God: When you want eggs or chicken, all you have to do is go to the store, pick them up, and come home. No poop washing or scraping, no feather plucking. Which is simpler for you?
Me: Okay, well—
God: Gardening is great, but is it really simple? There’s the tilling and the planting and the watering and the weeding and the picking and the preserving. I’ve placed you where you are in this season of your life and all you have to do is open a can—green beans are yours. How simple is that?
Me: Yeah but--
God: And as far as baking a cake from scratch. I know you and how prideful you can be about your cooking and baking abilities. It is not as easy for pride to come between us when all you do is open a tiny little bag of dry mix, add a little bit of water then microwave it all for a minute and fifteen seconds. And right now do you need a cake that serves more than two people?
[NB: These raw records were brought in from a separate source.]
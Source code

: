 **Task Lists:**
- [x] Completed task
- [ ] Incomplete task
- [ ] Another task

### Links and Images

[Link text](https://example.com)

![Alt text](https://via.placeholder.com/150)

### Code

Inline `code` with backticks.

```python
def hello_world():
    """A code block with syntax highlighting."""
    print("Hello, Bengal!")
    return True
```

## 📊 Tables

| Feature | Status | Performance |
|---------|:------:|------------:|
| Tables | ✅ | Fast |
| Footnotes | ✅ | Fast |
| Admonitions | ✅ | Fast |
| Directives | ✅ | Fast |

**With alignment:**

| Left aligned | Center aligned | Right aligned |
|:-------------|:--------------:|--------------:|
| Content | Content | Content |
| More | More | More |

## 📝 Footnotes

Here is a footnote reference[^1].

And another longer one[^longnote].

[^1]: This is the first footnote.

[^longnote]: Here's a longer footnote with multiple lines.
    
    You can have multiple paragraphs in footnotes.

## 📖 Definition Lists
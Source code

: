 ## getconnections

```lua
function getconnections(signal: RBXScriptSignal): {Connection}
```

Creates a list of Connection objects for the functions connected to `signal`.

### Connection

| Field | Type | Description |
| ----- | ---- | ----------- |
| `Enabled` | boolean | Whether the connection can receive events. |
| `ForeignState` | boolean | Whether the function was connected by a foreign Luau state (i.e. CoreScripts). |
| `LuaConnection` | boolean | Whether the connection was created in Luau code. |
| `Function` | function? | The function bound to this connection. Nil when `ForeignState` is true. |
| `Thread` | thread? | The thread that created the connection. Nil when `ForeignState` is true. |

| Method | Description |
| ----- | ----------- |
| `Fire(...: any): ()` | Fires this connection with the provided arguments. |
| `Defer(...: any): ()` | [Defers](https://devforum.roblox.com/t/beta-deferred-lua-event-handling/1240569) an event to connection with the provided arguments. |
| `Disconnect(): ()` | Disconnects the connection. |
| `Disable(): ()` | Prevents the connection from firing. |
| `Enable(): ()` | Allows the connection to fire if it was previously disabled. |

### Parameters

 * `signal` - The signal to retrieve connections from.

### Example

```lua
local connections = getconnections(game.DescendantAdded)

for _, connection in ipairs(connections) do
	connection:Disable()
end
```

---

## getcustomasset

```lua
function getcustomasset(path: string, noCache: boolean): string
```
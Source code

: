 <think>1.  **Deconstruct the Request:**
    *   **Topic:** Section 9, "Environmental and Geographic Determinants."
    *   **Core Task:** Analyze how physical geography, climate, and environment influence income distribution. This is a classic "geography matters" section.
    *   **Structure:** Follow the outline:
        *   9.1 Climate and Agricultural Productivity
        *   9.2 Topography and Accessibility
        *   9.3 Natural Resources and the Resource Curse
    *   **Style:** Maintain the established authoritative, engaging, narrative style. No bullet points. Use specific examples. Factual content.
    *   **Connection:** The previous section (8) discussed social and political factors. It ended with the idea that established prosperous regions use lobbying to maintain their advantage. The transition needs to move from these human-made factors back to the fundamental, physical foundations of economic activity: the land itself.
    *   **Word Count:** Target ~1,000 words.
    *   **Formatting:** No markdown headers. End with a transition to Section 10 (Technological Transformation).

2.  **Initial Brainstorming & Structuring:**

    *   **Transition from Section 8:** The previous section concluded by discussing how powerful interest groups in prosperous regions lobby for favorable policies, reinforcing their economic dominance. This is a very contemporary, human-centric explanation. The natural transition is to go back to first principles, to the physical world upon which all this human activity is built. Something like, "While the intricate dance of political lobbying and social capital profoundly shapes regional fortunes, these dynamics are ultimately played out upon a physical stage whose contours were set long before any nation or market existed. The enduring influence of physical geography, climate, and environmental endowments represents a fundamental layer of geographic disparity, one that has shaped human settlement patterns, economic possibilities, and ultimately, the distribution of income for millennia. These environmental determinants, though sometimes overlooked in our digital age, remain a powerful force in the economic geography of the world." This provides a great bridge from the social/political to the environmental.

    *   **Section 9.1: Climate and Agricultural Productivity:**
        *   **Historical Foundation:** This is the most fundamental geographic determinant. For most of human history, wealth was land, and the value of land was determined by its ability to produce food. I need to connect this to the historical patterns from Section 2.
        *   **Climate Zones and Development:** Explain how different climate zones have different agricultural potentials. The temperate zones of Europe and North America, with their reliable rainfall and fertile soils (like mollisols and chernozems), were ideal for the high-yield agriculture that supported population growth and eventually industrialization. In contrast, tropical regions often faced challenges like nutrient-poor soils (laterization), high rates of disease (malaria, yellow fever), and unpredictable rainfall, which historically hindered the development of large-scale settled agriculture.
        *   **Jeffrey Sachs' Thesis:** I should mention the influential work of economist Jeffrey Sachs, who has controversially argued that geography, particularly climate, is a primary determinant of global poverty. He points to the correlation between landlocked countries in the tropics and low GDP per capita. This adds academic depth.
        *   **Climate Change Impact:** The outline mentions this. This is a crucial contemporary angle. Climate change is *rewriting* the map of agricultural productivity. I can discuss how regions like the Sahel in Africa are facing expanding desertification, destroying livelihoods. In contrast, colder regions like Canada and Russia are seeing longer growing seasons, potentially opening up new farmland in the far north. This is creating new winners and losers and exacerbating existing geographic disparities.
God: It's not simplicity you long for. It’s contentment.
God: You like the sense of accomplishment you get from doing things the less convenient way. You want to satisfy yourself with hard work and produce from your own hands. You long for the peaceful feeling you get when you think you are living a simple life. All this is not bad, but that’s not where I’ve placed you right now. Look around you. You are living simply—and simply living.
God: Everything you want or need you can find in Me, not in a garden or a chicken coop. Not even on a hamster's wheel.
So, I’m riding the fence, trying not to get splinters in my behind, and choosing to be content with everything I have in the place God has me.
Philippians 4:11-13 “…I’ve learned to be content in whatever situation I’m in. I know how to live in poverty or prosperity. No matter what the situation, I’ve learned the secret of how to live when I’m full or when I’m hungry, when I have too much or when I have too little. I can do all things through Christ who strengthens me.”